Mark Twain, a.k.a. Samuel Clemens, didn’t have much of anything good to say about religion, at least the organized kind.
“I have a religion — but you will call it blasphemy,” he wrote in a letter in 1865. “It is that there is a God for the rich man but none for the poor … Perhaps your religion will sustain you, will feed you — I place no dependence in mine. Our religions are alike, though, in one respect — neither can make a man happy when he is out of luck.”
But it was a trip to the Holy Land in 1867 that launched him from local journalist to international satirist with Innocents Abroad: Or, the New Pilgrim’s Progress, a book based on the journey. That pivotal trip, and its impact on Twain’s views on religion, are the subject of Mark Twain’s Journey to Jerusalem: Dreamland, which begins airing this month on PBS stations.
“Samuel Clemens had a constant, life-long sort of jilted love affair with the Bible,” Twain biographer and historian Ron Powers says in the introduction to the hour-long film. “He wanted to believe, but he couldn’t believe.”
Twain’s journey to Jerusalem started with a demand. “Send me $1,200 at once,” he telegraphed his editors at the Alta California, a San Francisco newspaper. “I want to go abroad.”

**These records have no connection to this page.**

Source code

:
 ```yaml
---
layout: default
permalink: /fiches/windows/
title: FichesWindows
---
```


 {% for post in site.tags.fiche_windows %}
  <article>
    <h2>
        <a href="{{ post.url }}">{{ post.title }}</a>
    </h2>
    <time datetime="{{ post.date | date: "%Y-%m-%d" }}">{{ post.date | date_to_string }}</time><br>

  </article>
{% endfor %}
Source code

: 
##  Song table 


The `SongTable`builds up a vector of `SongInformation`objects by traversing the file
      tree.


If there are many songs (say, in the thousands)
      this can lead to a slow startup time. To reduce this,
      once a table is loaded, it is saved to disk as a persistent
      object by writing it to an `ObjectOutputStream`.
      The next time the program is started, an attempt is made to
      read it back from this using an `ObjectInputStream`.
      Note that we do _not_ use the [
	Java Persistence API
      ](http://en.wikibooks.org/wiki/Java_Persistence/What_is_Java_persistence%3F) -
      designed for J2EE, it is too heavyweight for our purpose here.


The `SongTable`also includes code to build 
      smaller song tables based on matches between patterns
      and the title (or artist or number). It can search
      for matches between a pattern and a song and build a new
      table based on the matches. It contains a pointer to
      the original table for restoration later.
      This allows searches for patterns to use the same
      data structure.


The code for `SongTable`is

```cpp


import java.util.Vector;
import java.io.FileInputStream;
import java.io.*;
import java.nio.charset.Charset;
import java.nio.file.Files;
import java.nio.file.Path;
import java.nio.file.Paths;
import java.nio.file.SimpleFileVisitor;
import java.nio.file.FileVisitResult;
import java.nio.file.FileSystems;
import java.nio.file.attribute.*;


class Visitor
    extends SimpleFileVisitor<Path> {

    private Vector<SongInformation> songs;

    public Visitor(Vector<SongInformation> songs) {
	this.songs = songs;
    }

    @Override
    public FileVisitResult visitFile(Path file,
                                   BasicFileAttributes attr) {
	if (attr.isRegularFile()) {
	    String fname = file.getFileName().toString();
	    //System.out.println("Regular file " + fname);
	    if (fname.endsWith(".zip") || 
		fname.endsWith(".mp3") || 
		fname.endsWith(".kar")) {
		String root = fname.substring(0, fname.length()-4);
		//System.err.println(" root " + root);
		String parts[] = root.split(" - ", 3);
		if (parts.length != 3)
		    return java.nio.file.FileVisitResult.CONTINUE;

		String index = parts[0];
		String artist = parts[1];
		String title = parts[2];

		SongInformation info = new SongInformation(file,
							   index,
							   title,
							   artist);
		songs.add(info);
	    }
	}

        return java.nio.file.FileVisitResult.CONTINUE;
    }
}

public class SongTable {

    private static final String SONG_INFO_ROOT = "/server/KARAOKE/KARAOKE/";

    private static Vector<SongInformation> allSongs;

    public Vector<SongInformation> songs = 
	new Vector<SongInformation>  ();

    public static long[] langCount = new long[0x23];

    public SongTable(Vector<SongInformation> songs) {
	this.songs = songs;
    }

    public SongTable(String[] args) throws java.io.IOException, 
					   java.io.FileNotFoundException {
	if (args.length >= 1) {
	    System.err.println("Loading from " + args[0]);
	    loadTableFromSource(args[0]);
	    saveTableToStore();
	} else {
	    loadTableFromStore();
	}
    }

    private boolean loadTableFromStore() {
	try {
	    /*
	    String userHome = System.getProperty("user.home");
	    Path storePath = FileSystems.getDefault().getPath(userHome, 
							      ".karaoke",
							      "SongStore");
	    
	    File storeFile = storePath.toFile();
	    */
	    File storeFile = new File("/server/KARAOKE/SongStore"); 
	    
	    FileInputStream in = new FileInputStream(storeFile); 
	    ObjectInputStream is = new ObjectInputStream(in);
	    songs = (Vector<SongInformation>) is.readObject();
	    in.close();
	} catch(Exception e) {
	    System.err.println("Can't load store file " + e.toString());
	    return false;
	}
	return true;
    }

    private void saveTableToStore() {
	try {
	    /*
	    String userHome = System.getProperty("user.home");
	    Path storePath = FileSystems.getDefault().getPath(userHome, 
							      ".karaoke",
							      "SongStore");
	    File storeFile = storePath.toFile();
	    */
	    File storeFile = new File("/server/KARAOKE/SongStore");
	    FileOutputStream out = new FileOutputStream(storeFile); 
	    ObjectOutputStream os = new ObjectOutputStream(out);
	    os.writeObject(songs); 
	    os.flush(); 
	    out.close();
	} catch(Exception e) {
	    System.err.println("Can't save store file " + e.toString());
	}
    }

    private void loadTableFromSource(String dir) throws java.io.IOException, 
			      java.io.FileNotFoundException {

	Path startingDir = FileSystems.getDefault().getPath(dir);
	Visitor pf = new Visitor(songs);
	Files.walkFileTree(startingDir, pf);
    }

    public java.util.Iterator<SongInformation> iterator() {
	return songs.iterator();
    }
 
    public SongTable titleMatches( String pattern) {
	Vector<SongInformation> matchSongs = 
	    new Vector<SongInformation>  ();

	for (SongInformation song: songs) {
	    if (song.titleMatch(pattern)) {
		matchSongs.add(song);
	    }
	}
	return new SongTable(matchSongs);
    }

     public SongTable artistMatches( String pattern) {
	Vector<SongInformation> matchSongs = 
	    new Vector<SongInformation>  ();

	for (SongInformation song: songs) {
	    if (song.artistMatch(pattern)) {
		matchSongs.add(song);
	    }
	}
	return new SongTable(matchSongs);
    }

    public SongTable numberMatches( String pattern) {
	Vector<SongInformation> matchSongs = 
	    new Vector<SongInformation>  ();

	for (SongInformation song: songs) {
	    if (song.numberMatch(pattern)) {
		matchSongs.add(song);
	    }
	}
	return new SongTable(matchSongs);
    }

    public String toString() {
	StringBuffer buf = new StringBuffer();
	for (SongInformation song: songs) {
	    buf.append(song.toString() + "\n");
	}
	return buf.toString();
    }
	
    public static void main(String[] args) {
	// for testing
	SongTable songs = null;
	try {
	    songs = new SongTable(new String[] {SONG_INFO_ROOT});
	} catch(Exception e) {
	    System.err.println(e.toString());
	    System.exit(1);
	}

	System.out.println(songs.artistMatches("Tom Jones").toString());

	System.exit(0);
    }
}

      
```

Amazingly, the editors did and Twain booked passage on The Quaker City, America’s first cruise ship. The other passengers were religious pilgrims and rich young men looking to acquire a little sophistication before settling down. Twain embedded himself in both groups and began sending back to the paper what would be more than 50 “dispatches.”
The five-month trip was a disappointment to Twain from the start. In Europe, he lamented the fatness of the priests and the scrawniness of the poor, marveled at the shabbiness of religious attractions like DaVinci’s “The Last Supper” and wondered at the dullness of the locals.

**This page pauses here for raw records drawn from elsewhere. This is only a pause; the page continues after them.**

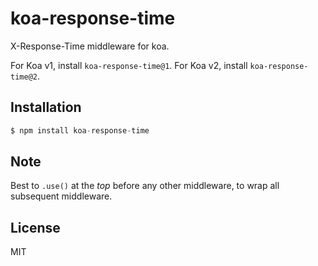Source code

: 
# koa-response-time

 X-Response-Time middleware for koa.

 For Koa v1, install `koa-response-time@1`.
 For Koa v2, install `koa-response-time@2`.

## Installation

```js
$ npm install koa-response-time
```

## Note

  Best to `.use()` at the _top_ before any other middleware,
  to wrap all subsequent middleware.

## License

  MIT
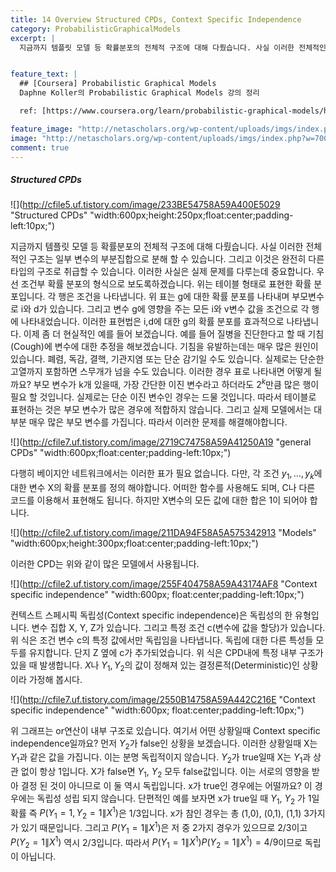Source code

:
 ```yaml
---
title: 14 Overview Structured CPDs, Context Specific Independence
category: ProbabilisticGraphicalModels
excerpt: |
  지금까지 템플릿 모델 등 확률분포의 전체적 구조에 대해 다뤘습니다. 사실 이러한 전체적인 구조는 일부 변수의 부분집합으로 분해 할 수 있습니다. 


feature_text: |
  ## [Coursera] Probabilistic Graphical Models
  Daphne Koller의 Probabilistic Graphical Models 강의 정리

  ref: [https://www.coursera.org/learn/probabilistic-graphical-models/home](https://www.coursera.org/learn/probabilistic-graphical-models/home "coursera")

feature_image: "http://netascholars.org/wp-content/uploads/imgs/index.php?w=700&src=http://netascholars.org/wp-content/uploads/2013/04/9780262258357-1024x512.jpg"
image: "http://netascholars.org/wp-content/uploads/imgs/index.php?w=700&src=http://netascholars.org/wp-content/uploads/2013/04/9780262258357-1024x512.jpg"
comment: true
---
```



##### Structured CPDs

![](http://cfile5.uf.tistory.com/image/233BE54758A59A400E5029 "Structured CPDs" "width:600px;height:250px;float:center;padding-left:10px;")

지금까지 템플릿 모델 등 확률분포의 전체적 구조에 대해 다뤘습니다. 사실 이러한 전체적인 구조는 일부 변수의 부분집합으로 분해 할 수 있습니다. 그리고 이것은 완전히 다른 타입의 구조로 취급할 수 있습니다. 이러한 사실은 실제 문제를 다루는데 중요합니다. 우선 조건부 확률 분포의 형식으로 보도록하겠습니다. 위는 테이블 형태로 표현한 확률 분포입니다. 각 행은 조건을 나타냅니다. 위 표는 g에 대한 확률 분포를 나타내며 부모변수로 i와 d가 있습니다. 그리고 변수 g에 영향을 주는 모든 i와 v변수 값을 조건으로 각 행에 나타내었습니다. 이러한 표현법은 i,d에 대한 g의 확률 분포를 효과적으로 나타냅니다. 이제 좀 더 현실적인 예를 들어 보겠습니다. 예를 들어 질병을 진단한다고 할 때 기침(Cough)에 변수에 대한 추정을 해보겠습니다. 기침을 유발하는데는 매우 많은 원인이 있습니다. 폐렴, 독감, 결핵, 기관지염 또는 단순 감기일 수도 있습니다. 실제로는 단순한 고열까지 포함하면 스무개가 넘을 수도 있습니다. 이러한 경우 표로 나타내면 어떻게 될까요? 부모 변수가 k개 있을때, 가장 간단한 이진 변수라고 하더라도 $2^k$만큼 많은 행이 필요 할 것입니다. 실제로는 단순 이진 변수인 경우는 드물 것입니다. 따라서 테이블로 표현하는 것은 부모 변수가 많은 경우에 적합하지 않습니다. 그리고 실제 모델에서는 대부분 매우 많은 부모 변수를 가집니다. 따라서 이러한 문제를 해결해야합니다.     

![](http://cfile7.uf.tistory.com/image/2719C74758A59A41250A19 "general CPDs" "width:600px;float:center;padding-left:10px;")

다행히 베이지안 네트워크에서는 이러한 표가 필요 없습니다. 다만, 각 조건 $y_1, ..., y_k$에 대한 변수 X의 확률 분포를 정의 해야합니다. 어떠한 함수를 사용해도 되며, C나 다른 코드를 이용해서 표현해도 됩니다. 하지만 X변수의 모든 값에 대한 합은 1이 되어야 합니다. 

![](http://cfile2.uf.tistory.com/image/211DA94F58A5A575342913 "Models" "width:600px;height:300px;float:center;padding-left:10px;")

이러한 CPD는 위와 같이 많은 모델에서 사용됩니다. 

![](http://cfile2.uf.tistory.com/image/255F404758A59A43174AF8 "Context specific independence" "width:600px; float:center;padding-left:10px;")

컨텍스트 스페시픽 독립성(Context specific independence)은 독립성의 한 유형입니다. 변수 집합 X, Y, Z가 있습니다. 그리고 특정 조건 c(변수에 값을 할당)가 있습니다. 위 식은 조건 변수 c의 특정 값에서만 독립임을 나타냅니다. 독립에 대한 다른 특성들 모두를 유지합니다. 단지 Z 옆에 c가 추가되었습니다. 위 식은 CPD내에 특정 내부 구조가 있을 때 발생합니다. $X$나 $Y_1, Y_2$의 값이 정해져 있는 결정론적(Deterministic)인 상황이라 가정해 봅시다. 

![](http://cfile7.uf.tistory.com/image/2550B14758A59A442C216E "Context specific independence" "width:600px; float:center;padding-left:10px;")

위 그래프는 or연산이 내부 구조로 있습니다. 여기서 어떤 상황일때 Context specific independence일까요? 먼저 $Y_2$가 false인 상황을 보겠습니다. 이러한 상황일때 X는 $Y_1$과 같은 값을 가집니다. 이는 분명 독립적이지 않습니다. $Y_2$가 true일때 X는 $Y_1$과 상관 없이 항상 1입니다. X가 false면 $Y_1$, $Y_2$ 모두 false값입니다. 이는 서로의 영향을 받아 결정 된 것이 아니므로 이 둘 역시 독립입니다. x가 true인 경우에는 어떨까요? 이 경우에는 독립성 성립 되지 않습니다. 단편적인 예를 보자면 x가 true일 때 $Y_1$, $Y_2$ 가 1일 확률 즉 $P(Y_1=1,Y_2=1\|X^1)$은 1/3입니다. x가 참인 경우는 총 (1,0), (0,1), (1,1) 3가지가 있기 때문입니다. 그리고 $P(Y_1=1\|X^1)$은 저 중 2가지 경우가 있으므로 2/3이고 $P(Y_2=1\|X^1)$ 역시 2/3입니다. 따라서 $P(Y_1=1\|X^1)P(Y_2=1\|X^1)=4/9$이므로 독립이 아닙니다.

He found the religious pilgrims he traveled with — men and women from small town America who had never been abroad before — narrow-minded and hypocritical. They held nightly prayer meetings on board the ship but ignored the suffering they saw among the poor everywhere they went.
None of that changed when the travelers entered the Holy Land, the last stop on their 8,000 mile journey. The pilgrims cry crocodile tears at the supposed site of the crucifixion, they chisel off souvenirs from the walls of temples, they haggle with impoverished locals charging a few dollars for a boat ride on the Sea of Galilee, where Jesus is supposed to have walked on water.

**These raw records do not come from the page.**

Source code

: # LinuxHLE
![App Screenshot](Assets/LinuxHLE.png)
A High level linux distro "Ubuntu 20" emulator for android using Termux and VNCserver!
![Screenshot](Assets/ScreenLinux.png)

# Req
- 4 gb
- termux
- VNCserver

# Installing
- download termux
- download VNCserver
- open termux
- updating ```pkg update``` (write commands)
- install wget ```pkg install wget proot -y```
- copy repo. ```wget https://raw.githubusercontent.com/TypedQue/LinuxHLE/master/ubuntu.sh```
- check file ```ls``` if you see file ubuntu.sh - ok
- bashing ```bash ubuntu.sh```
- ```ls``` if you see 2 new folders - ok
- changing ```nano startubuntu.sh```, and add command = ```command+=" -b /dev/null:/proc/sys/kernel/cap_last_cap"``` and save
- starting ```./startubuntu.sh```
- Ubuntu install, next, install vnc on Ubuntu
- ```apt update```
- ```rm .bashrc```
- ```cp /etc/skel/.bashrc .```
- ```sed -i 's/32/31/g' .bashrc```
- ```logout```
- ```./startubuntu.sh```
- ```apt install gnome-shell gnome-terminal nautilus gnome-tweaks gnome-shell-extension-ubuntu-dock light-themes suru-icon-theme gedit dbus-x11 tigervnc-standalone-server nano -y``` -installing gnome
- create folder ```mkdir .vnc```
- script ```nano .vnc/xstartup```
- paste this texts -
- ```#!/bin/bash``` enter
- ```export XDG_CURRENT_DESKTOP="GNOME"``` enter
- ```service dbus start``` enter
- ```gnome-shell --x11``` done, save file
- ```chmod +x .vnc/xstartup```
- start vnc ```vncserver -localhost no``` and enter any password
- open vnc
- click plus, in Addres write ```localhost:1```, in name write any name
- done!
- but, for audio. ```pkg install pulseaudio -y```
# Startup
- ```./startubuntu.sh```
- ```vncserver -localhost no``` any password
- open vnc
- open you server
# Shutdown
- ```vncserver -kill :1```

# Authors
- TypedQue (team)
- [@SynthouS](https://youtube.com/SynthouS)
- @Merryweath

“What fascinates Mark Twain most as he enters the Holy Land is not so much the Holy land itself, and its various relics and temples,” Ann M. Ryan, a Twain scholar, says in the film, “but the hugely artificial response of the pilgrims he is traveling with … He sees it as a desecration.”
Twain, a Presbyterian steeped in the bare bones approach of Calvinism, was also scandalized by the amount of decoration — crosses, candlesticks, mosaics, statues, etc. — found in Jerusalem.
“He sees it as a kind of theme park,” Powers says.
He is especially critical of the Holy Sepulchre, a fourth-century site that is supposed to contain the “tombs” of both Adam and Jesus.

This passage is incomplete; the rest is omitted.